EXERCISE OBJECTIVE: Word for word, print each record, dropping any image it holds.

▬▬▬

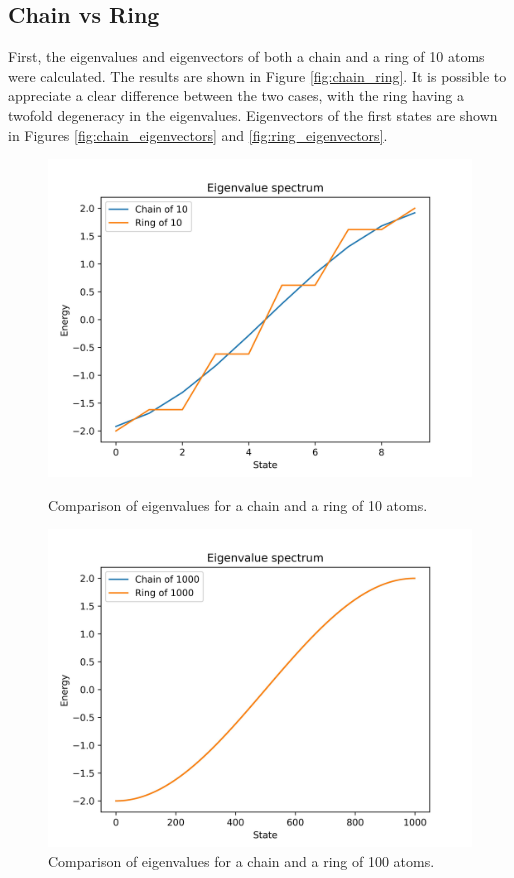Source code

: \documentclass{article}
\begin{document}
\subsection{Chain vs Ring}
First, the eigenvalues and eigenvectors of both a chain and a ring of 10 atoms were calculated. The results are shown in Figure \ref{fig:chain_ring}. It is possible to appreciate a clear difference between the two cases, with the ring having a twofold degeneracy in the eigenvalues. Eigenvectors of the first states are shown in Figures \ref{fig:chain_eigenvectors} and \ref{fig:ring_eigenvectors}.

\begin{figure}[h]
    \centering
    \begin{minipage}{0.47\textwidth}
        \centering
        \includegraphics[width=\textwidth]{Figures/chain_vs_ring.jpg}
        \caption{Comparison of eigenvalues for a chain and a ring of 10 atoms.}
        \label{fig:chain_ring}
    \end{minipage}
    \hfill
    \begin{minipage}{0.47\textwidth}
        \centering
        \includegraphics[width=\textwidth]{Figures/convergence_limit.jpg}
        \caption{Comparison of eigenvalues for a chain and a ring of 100 atoms.}
        \label{fig:chain_vs_ring_infinite}
    \end{minipage}
\end{figure}
\end{document}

▬▬▬

ANSWER BOX:
Source code

: \documentclass{article}
\begin{document}
\subsection{Chain vs Ring}
First, the eigenvalues and eigenvectors of both a chain and a ring of 10 atoms were calculated. The results are shown in Figure \ref{fig:chain_ring}. It is possible to appreciate a clear difference between the two cases, with the ring having a twofold degeneracy in the eigenvalues. Eigenvectors of the first states are shown in Figures \ref{fig:chain_eigenvectors} and \ref{fig:ring_eigenvectors}.

\begin{figure}[h]
    \centering
    \begin{minipage}{0.47\textwidth}
        \centering
        \includegraphics[width=\textwidth]{Figures/chain_vs_ring.jpg}
        \caption{Comparison of eigenvalues for a chain and a ring of 10 atoms.}
        \label{fig:chain_ring}
    \end{minipage}
    \hfill
    \begin{minipage}{0.47\textwidth}
        \centering
        \includegraphics[width=\textwidth]{Figures/convergence_limit.jpg}
        \caption{Comparison of eigenvalues for a chain and a ring of 100 atoms.}
        \label{fig:chain_vs_ring_infinite}
    \end{minipage}
\end{figure}
\end{document}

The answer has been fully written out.